Problem to solve> Every entry must reappear in your answer exactly as written, though its pictures must not.

Document images with source code
· · · · · · ·

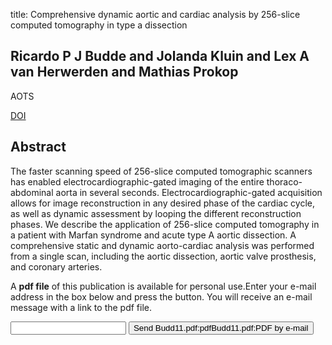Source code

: title: Comprehensive dynamic aortic and cardiac analysis by 256-slice computed tomography in type a dissection

## Ricardo P J Budde and Jolanda Kluin and Lex A van Herwerden and Mathias Prokop
AOTS

<a href="https://doi.org/10.1016/j.athoracsur.2011.03.126">DOI</a>

## Abstract
The faster scanning speed of 256-slice computed tomographic scanners has enabled electrocardiographic-gated imaging of the entire thoraco-abdominal aorta in several seconds. Electrocardiographic-gated acquisition allows for image reconstruction in any desired phase of the cardiac cycle, as well as dynamic assessment by looping the different reconstruction phases. We describe the application of 256-slice computed tomography in a patient with Marfan syndrome and acute type A aortic dissection. A comprehensive static and dynamic aorto-cardiac analysis was performed from a single scan, including the aortic dissection, aortic valve prosthesis, and coronary arteries.

A <b>pdf file</b> of this publication is available for personal use.Enter your e-mail address in the box below and press the button. You will receive an e-mail message with a link to the pdf file.
<form action="sender.php">  <input type="text" name="email">  <input type="submit" value="Send Budd11.pdf:pdfBudd11.pdf:PDF by e-mail"></form>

· · · · · · ·

Problem solution>
Source code

: title: Comprehensive dynamic aortic and cardiac analysis by 256-slice computed tomography in type a dissection

## Ricardo P J Budde and Jolanda Kluin and Lex A van Herwerden and Mathias Prokop
AOTS

<a href="https://doi.org/10.1016/j.athoracsur.2011.03.126">DOI</a>

## Abstract
The faster scanning speed of 256-slice computed tomographic scanners has enabled electrocardiographic-gated imaging of the entire thoraco-abdominal aorta in several seconds. Electrocardiographic-gated acquisition allows for image reconstruction in any desired phase of the cardiac cycle, as well as dynamic assessment by looping the different reconstruction phases. We describe the application of 256-slice computed tomography in a patient with Marfan syndrome and acute type A aortic dissection. A comprehensive static and dynamic aorto-cardiac analysis was performed from a single scan, including the aortic dissection, aortic valve prosthesis, and coronary arteries.

A <b>pdf file</b> of this publication is available for personal use.Enter your e-mail address in the box below and press the button. You will receive an e-mail message with a link to the pdf file.
<form action="sender.php">  <input type="text" name="email">  <input type="submit" value="Send Budd11.pdf:pdfBudd11.pdf:PDF by e-mail"></form>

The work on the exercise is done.